Let’s also remember that as important as the issue of Iran may be, the current sanctions bill should not be considered a matter of life or death. As I pointed out last week, the bill put forward by Senators Mark Kirk and Robert Menendez already contains a poison pill that undermines its purpose. Since it allows the president to waive enforcement of the new sanctions if he wishes, that is a virtual guarantee that President Obama will not only go on negotiating indefinitely with Iran as he vainly seeks détente with the Islamist regime, but will also continue to thwart any effort to pressure it.
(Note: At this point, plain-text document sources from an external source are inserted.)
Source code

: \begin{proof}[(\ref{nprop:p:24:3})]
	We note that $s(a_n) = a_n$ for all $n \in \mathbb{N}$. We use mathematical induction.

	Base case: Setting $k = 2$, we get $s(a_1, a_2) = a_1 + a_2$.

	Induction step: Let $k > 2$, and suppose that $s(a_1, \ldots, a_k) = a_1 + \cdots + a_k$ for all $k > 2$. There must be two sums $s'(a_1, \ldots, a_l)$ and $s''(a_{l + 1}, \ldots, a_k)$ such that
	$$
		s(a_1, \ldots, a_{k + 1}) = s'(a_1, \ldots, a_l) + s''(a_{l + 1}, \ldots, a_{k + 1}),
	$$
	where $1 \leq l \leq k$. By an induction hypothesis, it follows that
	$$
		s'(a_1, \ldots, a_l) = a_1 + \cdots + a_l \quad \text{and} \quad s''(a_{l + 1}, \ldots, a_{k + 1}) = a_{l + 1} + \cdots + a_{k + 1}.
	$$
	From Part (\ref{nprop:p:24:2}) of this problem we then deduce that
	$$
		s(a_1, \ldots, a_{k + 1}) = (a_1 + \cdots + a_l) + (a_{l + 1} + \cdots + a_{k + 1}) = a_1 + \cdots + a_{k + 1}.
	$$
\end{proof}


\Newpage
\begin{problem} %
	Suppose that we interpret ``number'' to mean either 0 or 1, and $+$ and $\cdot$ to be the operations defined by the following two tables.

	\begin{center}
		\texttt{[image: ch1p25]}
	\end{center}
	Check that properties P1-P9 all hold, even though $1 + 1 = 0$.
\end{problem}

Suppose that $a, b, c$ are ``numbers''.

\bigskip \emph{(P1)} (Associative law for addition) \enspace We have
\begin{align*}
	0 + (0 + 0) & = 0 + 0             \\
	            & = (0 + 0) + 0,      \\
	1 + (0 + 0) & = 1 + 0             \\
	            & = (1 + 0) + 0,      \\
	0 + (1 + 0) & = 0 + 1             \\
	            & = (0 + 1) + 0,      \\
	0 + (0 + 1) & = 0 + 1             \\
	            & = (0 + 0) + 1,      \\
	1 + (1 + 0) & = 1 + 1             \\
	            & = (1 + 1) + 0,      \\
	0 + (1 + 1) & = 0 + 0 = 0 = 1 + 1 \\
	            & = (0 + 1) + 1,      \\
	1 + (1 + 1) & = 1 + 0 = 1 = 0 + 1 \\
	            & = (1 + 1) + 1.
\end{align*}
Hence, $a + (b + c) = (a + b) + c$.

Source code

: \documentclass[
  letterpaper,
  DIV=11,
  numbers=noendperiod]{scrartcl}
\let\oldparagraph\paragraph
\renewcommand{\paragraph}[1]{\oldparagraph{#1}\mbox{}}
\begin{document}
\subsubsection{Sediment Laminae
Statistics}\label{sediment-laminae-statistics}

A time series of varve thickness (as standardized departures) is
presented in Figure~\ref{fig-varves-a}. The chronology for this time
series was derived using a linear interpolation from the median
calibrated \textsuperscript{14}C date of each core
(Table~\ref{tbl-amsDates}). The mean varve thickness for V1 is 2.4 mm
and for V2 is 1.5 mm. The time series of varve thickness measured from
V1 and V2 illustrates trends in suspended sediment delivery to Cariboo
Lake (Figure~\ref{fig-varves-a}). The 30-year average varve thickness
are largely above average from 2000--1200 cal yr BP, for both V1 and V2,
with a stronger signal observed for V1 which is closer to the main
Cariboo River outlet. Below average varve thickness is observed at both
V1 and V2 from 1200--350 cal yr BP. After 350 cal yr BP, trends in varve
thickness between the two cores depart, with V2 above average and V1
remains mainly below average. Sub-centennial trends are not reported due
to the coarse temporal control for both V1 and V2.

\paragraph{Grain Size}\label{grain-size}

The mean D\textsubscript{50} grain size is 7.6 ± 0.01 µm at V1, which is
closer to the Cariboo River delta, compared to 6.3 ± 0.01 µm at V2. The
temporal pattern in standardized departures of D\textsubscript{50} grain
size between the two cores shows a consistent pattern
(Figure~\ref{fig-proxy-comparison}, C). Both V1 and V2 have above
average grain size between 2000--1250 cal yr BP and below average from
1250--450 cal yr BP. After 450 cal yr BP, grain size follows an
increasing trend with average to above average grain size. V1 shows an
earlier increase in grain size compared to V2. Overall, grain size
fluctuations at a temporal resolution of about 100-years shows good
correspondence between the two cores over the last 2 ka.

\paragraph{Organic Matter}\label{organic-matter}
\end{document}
If he is reelected Netanyahu will have some hard decisions to make about whether to simply stand by and let Obama allow Iran to become a nuclear threshold state. It may be that the chance to use force against Iran was lost a few years ago or perhaps Israel still has a military option. But either way, the vote over this sanctions bill will not decide the issue. At this point, Netanyahu has not much to gain and much to lose by stubbornly sticking with his plan. He may fear that backing down will hurt his image at home on the eve of the elections, but I imagine most Israelis are smart enough to recognize that such a decision would be the better part of valor.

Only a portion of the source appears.